If the term “audit” either makes you shudder or makes you want to snooze, you’re not alone. But a post-election audit can be an integral step in ensuring the integrity of the election process. Voting machines go through lots of pre-election testing. They are tested against federal guidelines and state requirements, and then election officials do trial runs called “logic and accuracy testing” before each election to ensure they are working as they should (see NCSL’s webpage on Voting System Standards, Testing and Certification). But the pre-election testing doesn’t tell you whether or not the machine actually functioned correctly during the election. To do that, many states do additional testing after the election—a post-election audit. As explained by Pam Smith from the Verified Voting Foundation, “A post-election audit is a tool that election officials can use to prove that their voting systems are working properly and a tool that the public can use to have confidence that the outcome of the election was correct.”
In a post-election audit, election workers check paper records from the election, either paper ballots or voter-verified paper audit trails (VVPATs) produced by electronic voting machines against the results produced by the voting machine to ensure that the votes were counted as cast.

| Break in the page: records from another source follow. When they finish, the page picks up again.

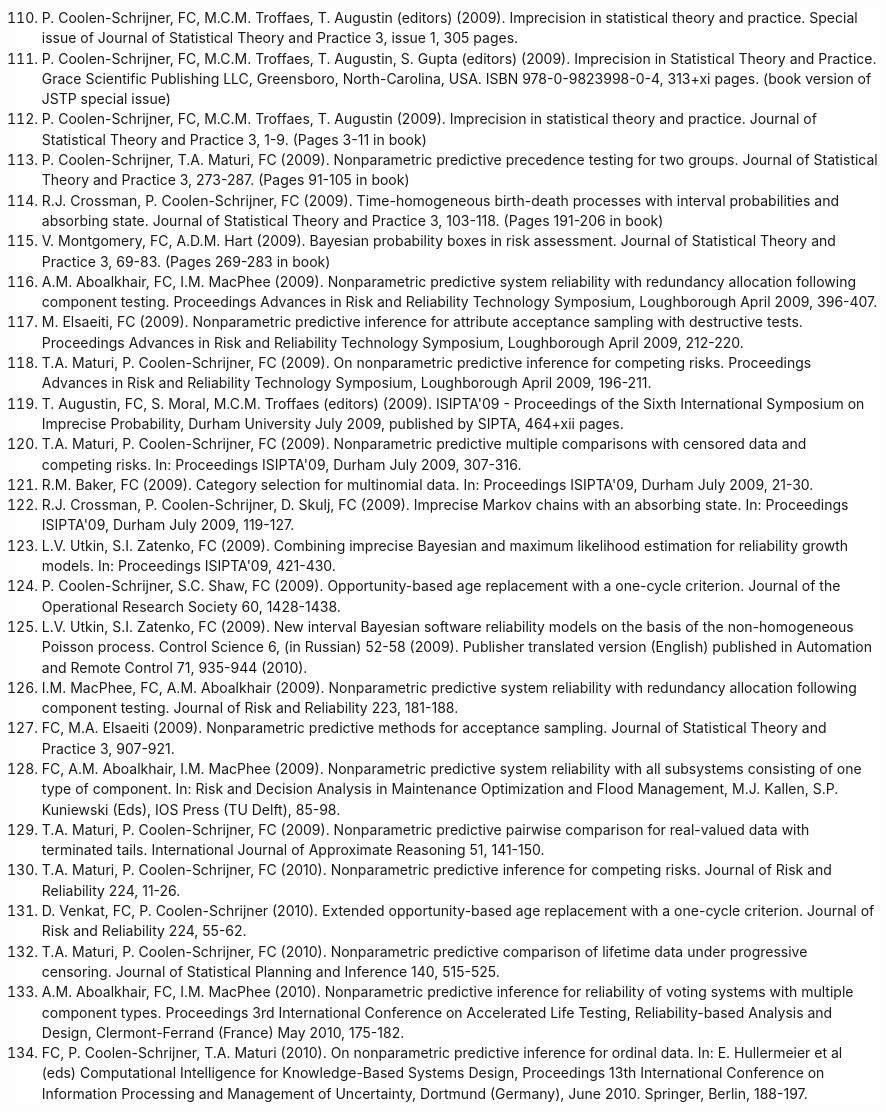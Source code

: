 110.  P. Coolen-Schrijner, FC, M.C.M. Troffaes, T. Augustin (editors) (2009). Imprecision in statistical theory and practice. Special issue of Journal of Statistical Theory and Practice 3, issue 1, 305 pages.
111.  P. Coolen-Schrijner, FC, M.C.M. Troffaes, T. Augustin, S. Gupta (editors) (2009). Imprecision in Statistical Theory and Practice. Grace Scientific Publishing LLC, Greensboro, North-Carolina, USA. ISBN 978-0-9823998-0-4, 313+xi pages. (book version of JSTP special issue)
112.  P. Coolen-Schrijner, FC, M.C.M. Troffaes, T. Augustin (2009). Imprecision in statistical theory and practice. Journal of Statistical Theory and Practice 3, 1-9. (Pages 3-11 in book)
113.  P. Coolen-Schrijner, T.A. Maturi, FC (2009). Nonparametric predictive precedence testing for two groups. Journal of Statistical Theory and Practice 3, 273-287. (Pages 91-105 in book)
114.  R.J. Crossman, P. Coolen-Schrijner, FC (2009). Time-homogeneous birth-death processes with interval probabilities and absorbing state. Journal of Statistical Theory and Practice 3, 103-118. (Pages 191-206 in book)
115.  V. Montgomery, FC, A.D.M. Hart (2009). Bayesian probability boxes in risk assessment. Journal of Statistical Theory and Practice 3, 69-83. (Pages 269-283 in book)
116.  A.M. Aboalkhair, FC, I.M. MacPhee (2009). Nonparametric predictive system reliability with redundancy allocation following component testing. Proceedings Advances in Risk and Reliability Technology Symposium, Loughborough April 2009, 396-407.
117.  M. Elsaeiti, FC (2009). Nonparametric predictive inference for attribute acceptance sampling with destructive tests. Proceedings Advances in Risk and Reliability Technology Symposium, Loughborough April 2009, 212-220.
118.  T.A. Maturi, P. Coolen-Schrijner, FC (2009). On nonparametric predictive inference for competing risks. Proceedings Advances in Risk and Reliability Technology Symposium, Loughborough April 2009, 196-211.
119.  T. Augustin, FC, S. Moral, M.C.M. Troffaes (editors) (2009). ISIPTA'09 - Proceedings of the Sixth International Symposium on Imprecise Probability, Durham University July 2009, published by SIPTA, 464+xii pages.
120.  T.A. Maturi, P. Coolen-Schrijner, FC (2009). Nonparametric predictive multiple comparisons with censored data and competing risks. In: Proceedings ISIPTA'09, Durham July 2009, 307-316.
121.  R.M. Baker, FC (2009). Category selection for multinomial data. In: Proceedings ISIPTA'09, Durham July 2009, 21-30.
122.  R.J. Crossman, P. Coolen-Schrijner, D. Skulj, FC (2009). Imprecise Markov chains with an absorbing state. In: Proceedings ISIPTA'09, Durham July 2009, 119-127.
123.  L.V. Utkin, S.I. Zatenko, FC (2009). Combining imprecise Bayesian and maximum likelihood estimation for reliability growth models. In: Proceedings ISIPTA'09, 421-430.
124.  P. Coolen-Schrijner, S.C. Shaw, FC (2009). Opportunity-based age replacement with a one-cycle criterion. Journal of the Operational Research Society 60, 1428-1438.
125.  L.V. Utkin, S.I. Zatenko, FC (2009). New interval Bayesian software reliability models on the basis of the non-homogeneous Poisson process. Control Science 6, (in Russian) 52-58 (2009). Publisher translated version (English) published in Automation and Remote Control 71, 935-944 (2010).
126.  I.M. MacPhee, FC, A.M. Aboalkhair (2009). Nonparametric predictive system reliability with redundancy allocation following component testing. Journal of Risk and Reliability 223, 181-188.
127.  FC, M.A. Elsaeiti (2009). Nonparametric predictive methods for acceptance sampling. Journal of Statistical Theory and Practice 3, 907-921.
128.  FC, A.M. Aboalkhair, I.M. MacPhee (2009). Nonparametric predictive system reliability with all subsystems consisting of one type of component. In: Risk and Decision Analysis in Maintenance Optimization and Flood Management, M.J. Kallen, S.P. Kuniewski (Eds), IOS Press (TU Delft), 85-98.
129.  T.A. Maturi, P. Coolen-Schrijner, FC (2009). Nonparametric predictive pairwise comparison for real-valued data with terminated tails. International Journal of Approximate Reasoning 51, 141-150.
130.  T.A. Maturi, P. Coolen-Schrijner, FC (2010). Nonparametric predictive inference for competing risks. Journal of Risk and Reliability 224, 11-26.
131.  D. Venkat, FC, P. Coolen-Schrijner (2010). Extended opportunity-based age replacement with a one-cycle criterion. Journal of Risk and Reliability 224, 55-62.
132.  T.A. Maturi, P. Coolen-Schrijner, FC (2010). Nonparametric predictive comparison of lifetime data under progressive censoring. Journal of Statistical Planning and Inference 140, 515-525.
133.  A.M. Aboalkhair, FC, I.M. MacPhee (2010). Nonparametric predictive inference for reliability of voting systems with multiple component types. Proceedings 3rd International Conference on Accelerated Life Testing, Reliability-based Analysis and Design, Clermont-Ferrand (France) May 2010, 175-182.
134.  FC, P. Coolen-Schrijner, T.A. Maturi (2010). On nonparametric predictive inference for ordinal data. In: E. Hullermeier et al (eds) Computational Intelligence for Knowledge-Based Systems Design, Proceedings 13th International Conference on Information Processing and Management of Uncertainty, Dortmund (Germany), June 2010. Springer, Berlin, 188-197.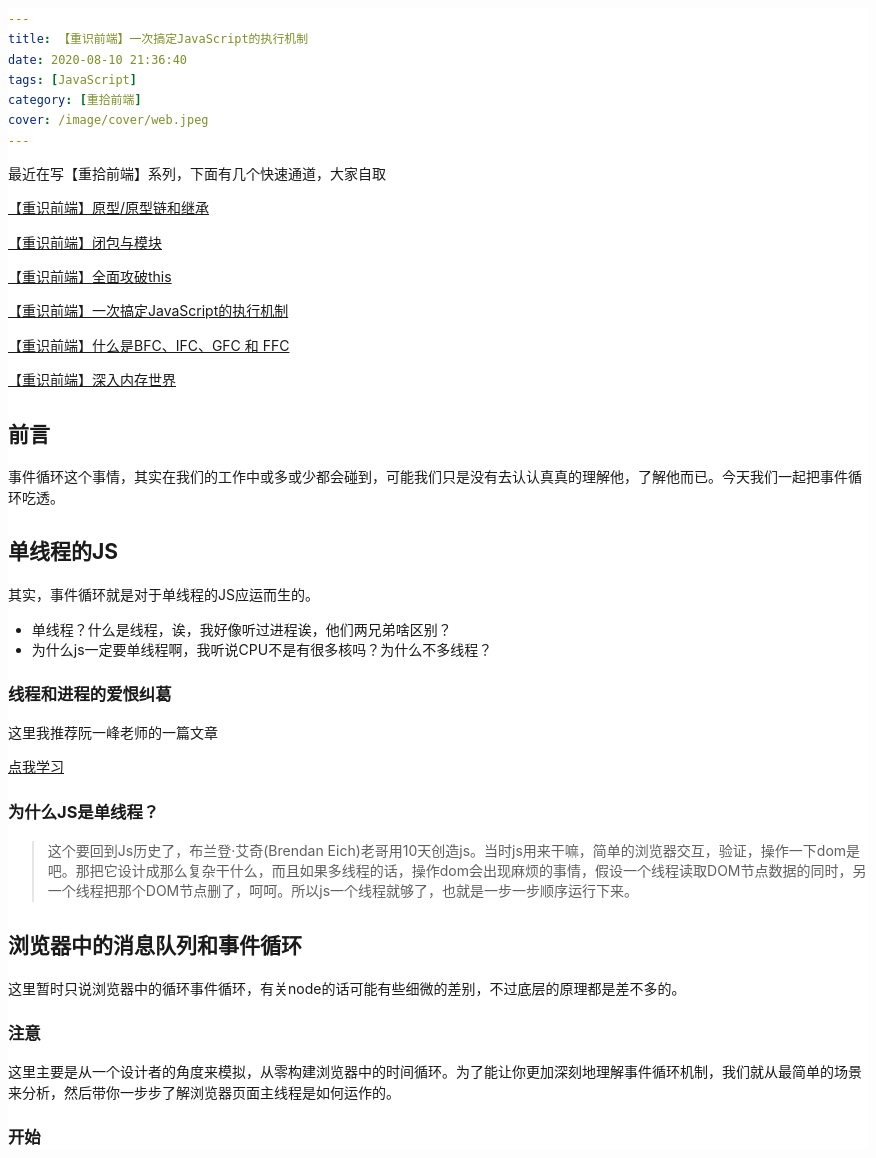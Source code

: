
 ```yaml
---
title: 【重识前端】一次搞定JavaScript的执行机制
date: 2020-08-10 21:36:40
tags: [JavaScript]
category: [重拾前端]
cover: /image/cover/web.jpeg
---
```


最近在写【重拾前端】系列，下面有几个快速通道，大家自取

[【重识前端】原型/原型链和继承](https://juejin.im/post/6850418113944420359)

[【重识前端】闭包与模块](https://juejin.im/post/6850418117508759566)

[【重识前端】全面攻破this](https://juejin.im/post/6854573215658803208)

[【重识前端】一次搞定JavaScript的执行机制](https://juejin.im/post/6859911609633767438)

[【重识前端】什么是BFC、IFC、GFC 和 FFC](https://juejin.im/post/6860375101322461198)

[【重识前端】深入内存世界](https://juejin.im/post/6865204092877144077)

## 前言

事件循环这个事情，其实在我们的工作中或多或少都会碰到，可能我们只是没有去认认真真的理解他，了解他而已。今天我们一起把事件循环吃透。

## 单线程的JS

其实，事件循环就是对于单线程的JS应运而生的。

- 单线程？什么是线程，诶，我好像听过进程诶，他们两兄弟啥区别？
- 为什么js一定要单线程啊，我听说CPU不是有很多核吗？为什么不多线程？

### 线程和进程的爱恨纠葛

这里我推荐阮一峰老师的一篇文章 

[点我学习](https://www.ruanyifeng.com/blog/2013/04/processes_and_threads.html)

### 为什么JS是单线程？

> 这个要回到Js历史了，布兰登·艾奇(Brendan Eich)老哥用10天创造js。当时js用来干嘛，简单的浏览器交互，验证，操作一下dom是吧。那把它设计成那么复杂干什么，而且如果多线程的话，操作dom会出现麻烦的事情，假设一个线程读取DOM节点数据的同时，另一个线程把那个DOM节点删了，呵呵。所以js一个线程就够了，也就是一步一步顺序运行下来。

## 浏览器中的消息队列和事件循环

这里暂时只说浏览器中的循环事件循环，有关node的话可能有些细微的差别，不过底层的原理都是差不多的。

### 注意

这里主要是从一个设计者的角度来模拟，从零构建浏览器中的时间循环。为了能让你更加深刻地理解事件循环机制，我们就从最简单的场景来分析，然后带你一步步了解浏览器页面主线程是如何运作的。

### 开始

Think of it as a partial recount; if it doesn’t hit any discrepancies, then the vote tallying overall is working correctly.
Since an audit is one way to make elections transparent, it’s not surprising to see that they are often conducted publicly, so that interested members of the public can attend and witness the process. Some states restrict who can be physically present during the audit (often to political party observers) but may make audit results public.